En l’espèce, la société Foncière lyonnaise a porté plainte à l’encontre d’un individu des chefs de tentative d’escroquerie, d’extorsion et de chantage. Le procureur de la République a ouvert une enquête préliminaire dont il est ressorti une large pratique organisée par l’intéressé, dans le cadre de laquelle auraient eu lieu ses démarches envers la société Foncière lyonnaise. En effet, il disait entendre lutter contre des fraudes commises par des sociétés immobilières consistant pour celles-ci à minorer, lors des déclarations, les surfaces soumises à la redevance pour création de bureaux, ce qui portait atteinte aux finances locales. Dans le cadre de sa manigance, le mis en cause s’appuyait sur l’association Apure dont il était le président et qu’il avait créée afin de disposer d’un intérêt à agir dans la contestation de permis de construire délivrés par la ville. Il avait, ainsi, engagé des recours administratifs contre des sociétés immobilières ayant d’importants projets, ce qui entraînait un retard dans leur réalisation. L’association Apure, sans laisser le recours arriver à son terme, proposait une transaction à la société et percevait ainsi une somme, qui demeurait dérisoire à l’échelle du projet immobilier, en contrepartie de laquelle elle se désistait de son recours. Le tribunal a déclaré le prévenu coupable, notamment du chef de faux, et l’a condamné, sur les intérêts civils, à indemniser plusieurs sociétés immobilières.

Pour résumer de façon mathématique, le support, objet du faux, est un écrit, à savoir les procès-verbaux de l’association. Sous couvert de défendre une noble cause, cette dernière permettait à son président d’intenter des recours contre des sociétés immobilières sauf si celles-ci acceptaient une forme de chantage : l’association se désistait de son recours contre la société, moyennant une contrepartie financière. Le préjudice correspondait donc à l’argent versé par les sociétés. De prime abord, le lien entre les procès-verbaux d’assemblée falsifiés et le préjudice n’est pas évident. Et pour cause, ces procès-verbaux n’étaient pas obligatoires. Le mis en cause et le ministère public ont interjeté appel.
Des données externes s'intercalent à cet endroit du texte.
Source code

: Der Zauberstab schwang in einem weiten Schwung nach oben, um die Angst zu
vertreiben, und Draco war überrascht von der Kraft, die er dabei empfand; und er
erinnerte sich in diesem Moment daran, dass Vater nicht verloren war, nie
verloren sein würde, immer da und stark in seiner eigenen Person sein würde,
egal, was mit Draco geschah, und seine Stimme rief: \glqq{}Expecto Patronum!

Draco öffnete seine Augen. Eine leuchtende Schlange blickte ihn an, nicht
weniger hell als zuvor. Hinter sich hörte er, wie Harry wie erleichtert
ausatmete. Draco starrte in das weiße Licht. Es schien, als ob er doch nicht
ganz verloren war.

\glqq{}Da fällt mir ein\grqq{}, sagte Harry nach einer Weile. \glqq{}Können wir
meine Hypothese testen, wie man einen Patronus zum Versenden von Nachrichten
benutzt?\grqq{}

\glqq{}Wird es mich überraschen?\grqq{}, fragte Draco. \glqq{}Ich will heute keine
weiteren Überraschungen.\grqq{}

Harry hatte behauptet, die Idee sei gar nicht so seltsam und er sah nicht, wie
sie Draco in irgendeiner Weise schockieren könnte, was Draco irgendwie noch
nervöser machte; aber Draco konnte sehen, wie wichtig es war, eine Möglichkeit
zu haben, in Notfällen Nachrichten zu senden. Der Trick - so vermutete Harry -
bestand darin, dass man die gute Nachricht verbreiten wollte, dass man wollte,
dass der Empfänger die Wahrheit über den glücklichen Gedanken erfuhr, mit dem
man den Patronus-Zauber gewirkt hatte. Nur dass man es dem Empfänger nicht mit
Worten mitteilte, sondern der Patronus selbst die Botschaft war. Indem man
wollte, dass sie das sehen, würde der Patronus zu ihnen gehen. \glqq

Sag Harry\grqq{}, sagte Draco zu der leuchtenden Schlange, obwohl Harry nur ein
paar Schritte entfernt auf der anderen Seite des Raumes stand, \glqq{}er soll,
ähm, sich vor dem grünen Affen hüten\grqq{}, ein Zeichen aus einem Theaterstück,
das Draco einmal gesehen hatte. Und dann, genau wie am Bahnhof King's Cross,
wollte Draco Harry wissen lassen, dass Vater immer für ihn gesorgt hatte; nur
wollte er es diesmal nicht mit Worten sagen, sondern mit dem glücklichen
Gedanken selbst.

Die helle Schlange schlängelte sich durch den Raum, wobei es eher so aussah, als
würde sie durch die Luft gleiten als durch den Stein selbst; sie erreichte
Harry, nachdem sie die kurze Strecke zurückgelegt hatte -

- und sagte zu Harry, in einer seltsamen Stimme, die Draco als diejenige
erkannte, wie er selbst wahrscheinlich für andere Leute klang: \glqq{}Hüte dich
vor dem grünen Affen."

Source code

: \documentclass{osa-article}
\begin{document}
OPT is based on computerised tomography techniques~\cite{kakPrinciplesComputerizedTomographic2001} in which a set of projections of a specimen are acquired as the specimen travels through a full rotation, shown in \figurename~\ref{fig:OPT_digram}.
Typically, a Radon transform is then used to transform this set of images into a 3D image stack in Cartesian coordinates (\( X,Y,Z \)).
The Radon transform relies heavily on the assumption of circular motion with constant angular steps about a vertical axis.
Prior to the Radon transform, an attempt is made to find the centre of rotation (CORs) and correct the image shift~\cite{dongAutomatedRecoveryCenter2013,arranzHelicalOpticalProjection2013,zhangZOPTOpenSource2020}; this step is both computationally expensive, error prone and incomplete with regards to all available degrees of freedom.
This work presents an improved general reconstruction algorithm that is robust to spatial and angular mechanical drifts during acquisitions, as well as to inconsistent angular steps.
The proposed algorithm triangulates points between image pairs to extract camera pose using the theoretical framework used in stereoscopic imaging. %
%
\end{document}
En cause d’appel, les juges du second degré ont énoncé que les procès-verbaux de tenue d’assemblée générale et de réunion du conseil d’administration de l’association ne correspondaient pas à la réalité factuelle et contenaient une altération de la vérité. Il était ainsi constaté que l’association n’a pas fonctionné selon les exigences légales ni statutaires.

Les juges ont également considéré qu’un procès-verbal de réunion d’un organe délibérant d’une association régie par la loi du 1er juillet 1901 constitue un écrit, donnant à l’association l’apparence trompeuse d’un fonctionnement conforme aux dispositions légales et statutaires, et ayant pour objet l’établissement de la preuve d’un droit ou d’un fait ayant des conséquences juridiques. Ils ont ajouté que les procès-verbaux de conseil d’administration portaient mention d’une autorisation à ester en justice donnée à son président, le mis en cause, et ont été joints aux requêtes introductives d’instance déposées au greffe du tribunal administratif et parfois annexés aux protocoles de transaction.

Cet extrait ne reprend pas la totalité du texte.